Facile solution combustion synthesized, Li doped ZnO nanostructures for removal of abiotic contaminants

ZnO is a versatile photocatalytic material, yet it needed further modifications to explore it on the commercial scale. In the present study, photoactive Li doped ZnO nano-materials with different Li content were synthesized by adopting a facile low-temperature solution combustion approach. Li was introduced to improve ZnO characteristics correspond to photocatalytic efficiency. The effect of lithium doping on morphology, crystallinity, chemical state, and optical properties were investigated by utilizing various advanced techniques. The characterization analysis confirms the presence of thermally stable, well-crystalline wurtzite ZnO with a low bandgap and porous nature. Organic dye, Cibacron Red (CR), and a pesticide, Triclopyr (TC) were taken as model pollutants to evaluate the photodegradation performance of all samples under UV light source.

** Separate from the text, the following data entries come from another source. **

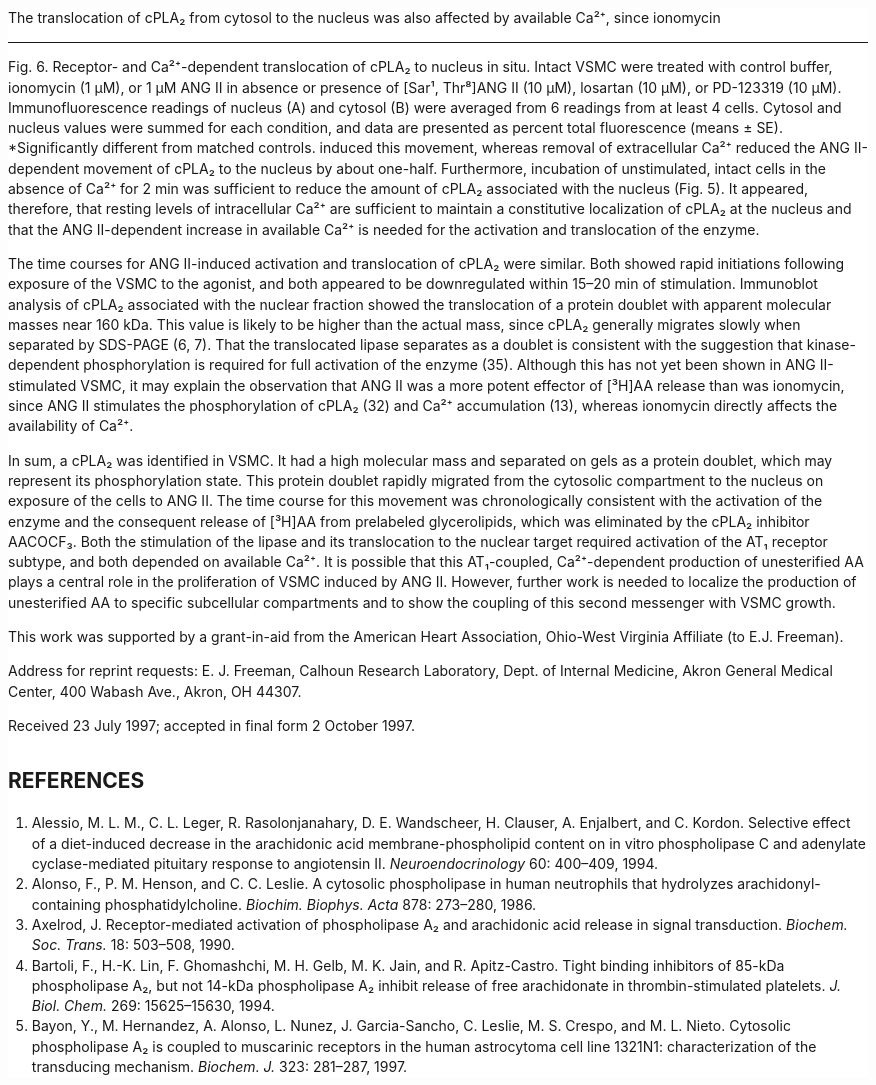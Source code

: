 The translocation of cPLA₂ from cytosol to the nucleus was also affected by available Ca²⁺, since ionomycin

---

Fig. 6. Receptor- and Ca²⁺-dependent translocation of cPLA₂ to nucleus in situ. Intact VSMC were treated with control buffer, ionomycin (1 μM), or 1 μM ANG II in absence or presence of [Sar¹, Thr⁸]ANG II (10 μM), losartan (10 μM), or PD-123319 (10 μM). Immunofluorescence readings of nucleus (A) and cytosol (B) were averaged from 6 readings from at least 4 cells. Cytosol and nucleus values were summed for each condition, and data are presented as percent total fluorescence (means ± SE). *Significantly different from matched controls.
induced this movement, whereas removal of extracellular Ca²⁺ reduced the ANG II-dependent movement of cPLA₂ to the nucleus by about one-half. Furthermore, incubation of unstimulated, intact cells in the absence of Ca²⁺ for 2 min was sufficient to reduce the amount of cPLA₂ associated with the nucleus (Fig. 5). It appeared, therefore, that resting levels of intracellular Ca²⁺ are sufficient to maintain a constitutive localization of cPLA₂ at the nucleus and that the ANG II-dependent increase in available Ca²⁺ is needed for the activation and translocation of the enzyme.

The time courses for ANG II-induced activation and translocation of cPLA₂ were similar. Both showed rapid initiations following exposure of the VSMC to the agonist, and both appeared to be downregulated within 15–20 min of stimulation. Immunoblot analysis of cPLA₂ associated with the nuclear fraction showed the translocation of a protein doublet with apparent molecular masses near 160 kDa. This value is likely to be higher than the actual mass, since cPLA₂ generally migrates slowly when separated by SDS-PAGE (6, 7). That the translocated lipase separates as a doublet is consistent with the suggestion that kinase-dependent phosphorylation is required for full activation of the enzyme (35). Although this has not yet been shown in ANG II-stimulated VSMC, it may explain the observation that ANG II was a more potent effector of [³H]AA release than was ionomycin, since ANG II stimulates the phosphorylation of cPLA₂ (32) and Ca²⁺ accumulation (13), whereas ionomycin directly affects the availability of Ca²⁺.

In sum, a cPLA₂ was identified in VSMC. It had a high molecular mass and separated on gels as a protein doublet, which may represent its phosphorylation state. This protein doublet rapidly migrated from the cytosolic compartment to the nucleus on exposure of the cells to ANG II. The time course for this movement was chronologically consistent with the activation of the enzyme and the consequent release of [³H]AA from prelabeled glycerolipids, which was eliminated by the cPLA₂ inhibitor AACOCF₃. Both the stimulation of the lipase and its translocation to the nuclear target required activation of the AT₁ receptor subtype, and both depended on available Ca²⁺. It is possible that this AT₁-coupled, Ca²⁺-dependent production of unesterified AA plays a central role in the proliferation of VSMC induced by ANG II. However, further work is needed to localize the production of unesterified AA to specific subcellular compartments and to show the coupling of this second messenger with VSMC growth.

This work was supported by a grant-in-aid from the American Heart Association, Ohio-West Virginia Affiliate (to E.J. Freeman).

Address for reprint requests: E. J. Freeman, Calhoun Research Laboratory, Dept. of Internal Medicine, Akron General Medical Center, 400 Wabash Ave., Akron, OH 44307.

Received 23 July 1997; accepted in final form 2 October 1997.

## REFERENCES

1. Alessio, M. L. M., C. L. Leger, R. Rasolonjanahary, D. E. Wandscheer, H. Clauser, A. Enjalbert, and C. Kordon. Selective effect of a diet-induced decrease in the arachidonic acid membrane-phospholipid content on in vitro phospholipase C and adenylate cyclase-mediated pituitary response to angiotensin II. *Neuroendocrinology* 60: 400–409, 1994.
2. Alonso, F., P. M. Henson, and C. C. Leslie. A cytosolic phospholipase in human neutrophils that hydrolyzes arachidonyl-containing phosphatidylcholine. *Biochim. Biophys. Acta* 878: 273–280, 1986.
3. Axelrod, J. Receptor-mediated activation of phospholipase A₂ and arachidonic acid release in signal transduction. *Biochem. Soc. Trans.* 18: 503–508, 1990.
4. Bartoli, F., H.-K. Lin, F. Ghomashchi, M. H. Gelb, M. K. Jain, and R. Apitz-Castro. Tight binding inhibitors of 85-kDa phospholipase A₂, but not 14-kDa phospholipase A₂ inhibit release of free arachidonate in thrombin-stimulated platelets. *J. Biol. Chem.* 269: 15625–15630, 1994.
5. Bayon, Y., M. Hernandez, A. Alonso, L. Nunez, J. Garcia-Sancho, C. Leslie, M. S. Crespo, and M. L. Nieto. Cytosolic phospholipase A₂ is coupled to muscarinic receptors in the human astrocytoma cell line 1321N1: characterization of the transducing mechanism. *Biochem. J.* 323: 281–287, 1997.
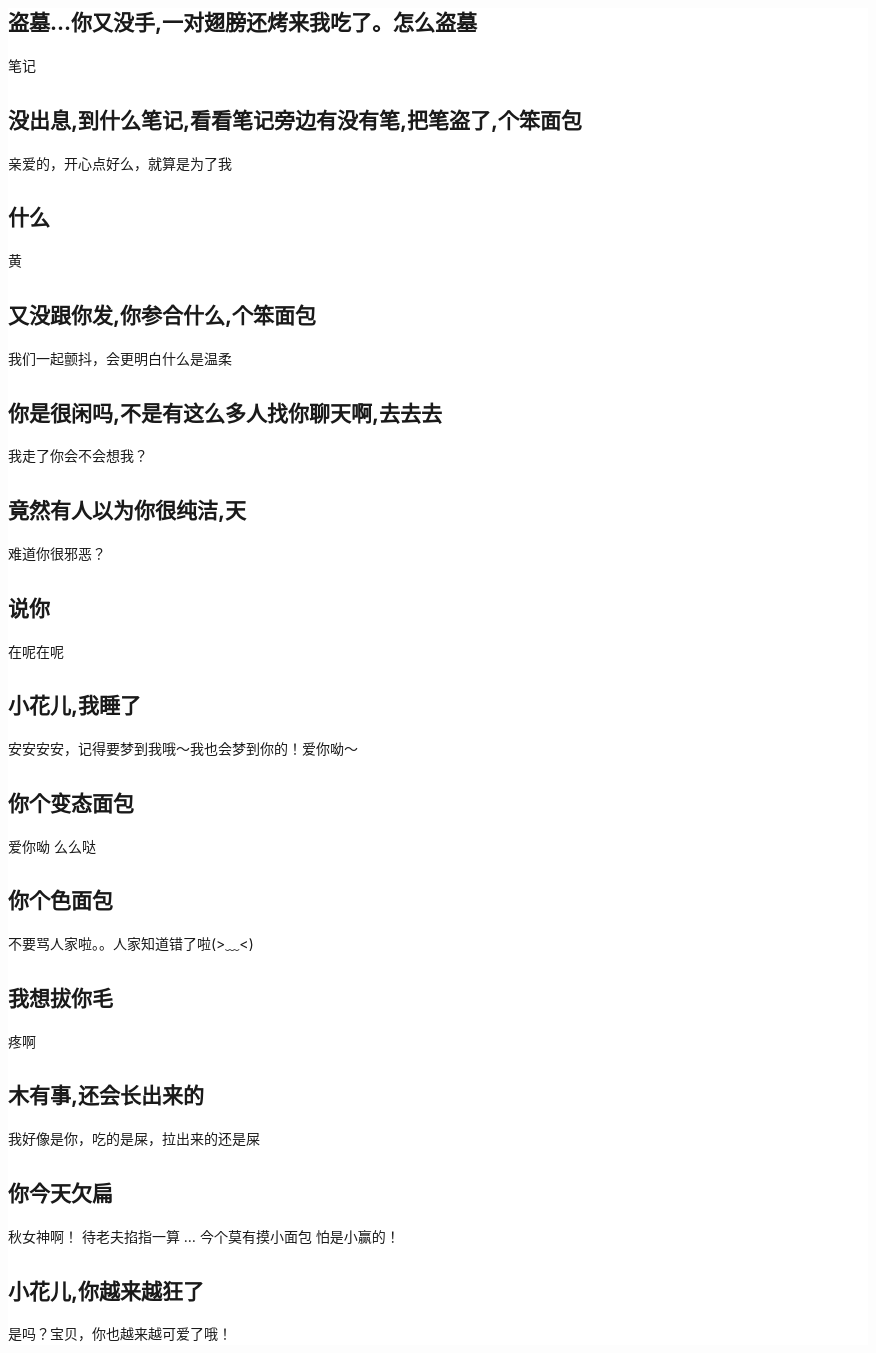 ## 盗墓…你又没手,一对翅膀还烤来我吃了。怎么盗墓
笔记

## 没出息,到什么笔记,看看笔记旁边有没有笔,把笔盗了,个笨面包
亲爱的，开心点好么，就算是为了我

## 什么
黄

## 又没跟你发,你参合什么,个笨面包
我们一起颤抖，会更明白什么是温柔

## 你是很闲吗,不是有这么多人找你聊天啊,去去去
我走了你会不会想我？

## 竟然有人以为你很纯洁,天
难道你很邪恶？

## 说你
在呢在呢

## 小花儿,我睡了
安安安安，记得要梦到我哦～我也会梦到你的！爱你呦～

## 你个变态面包
爱你呦 么么哒

## 你个色面包
不要骂人家啦。。人家知道错了啦(>﹏<)

## 我想拔你毛
疼啊

## 木有事,还会长出来的
我好像是你，吃的是屎，拉出来的还是屎

## 你今天欠扁
秋女神啊！ 待老夫掐指一算  …   今个莫有摸小面包 怕是小赢的！

## 小花儿,你越来越狂了
是吗？宝贝，你也越来越可爱了哦！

Li doped ZnO nanomaterials containing 5 mol% Li attained the highest photocatalytic activity for the removal of both pollutants. The results of the study demonstrate that a strong electronic interaction between Li and ZnO results in the improvement of charge transferability and retards their recombination. The alteration in optical and surface properties of ZnO due to the substitution of Li into ZnO lattice was another reason for the superior activity of Li doped ZnO.

Automated summary

In this study, photoactive Li doped ZnO nano-materials were successfully synthesized using a low-temperature solution combustion approach, with the introduction of lithium improving the photocatalytic characteristics of ZnO. The results demonstrate that ZnO nanomaterials doped with 5 mol% Li exhibited the highest photocatalytic activity for the degradation of organic dye and pesticide pollutants. The enhancement in charge transferability and alteration in optical and surface properties due to lithium doping contributed to the superior photocatalytic performance of Li doped ZnO.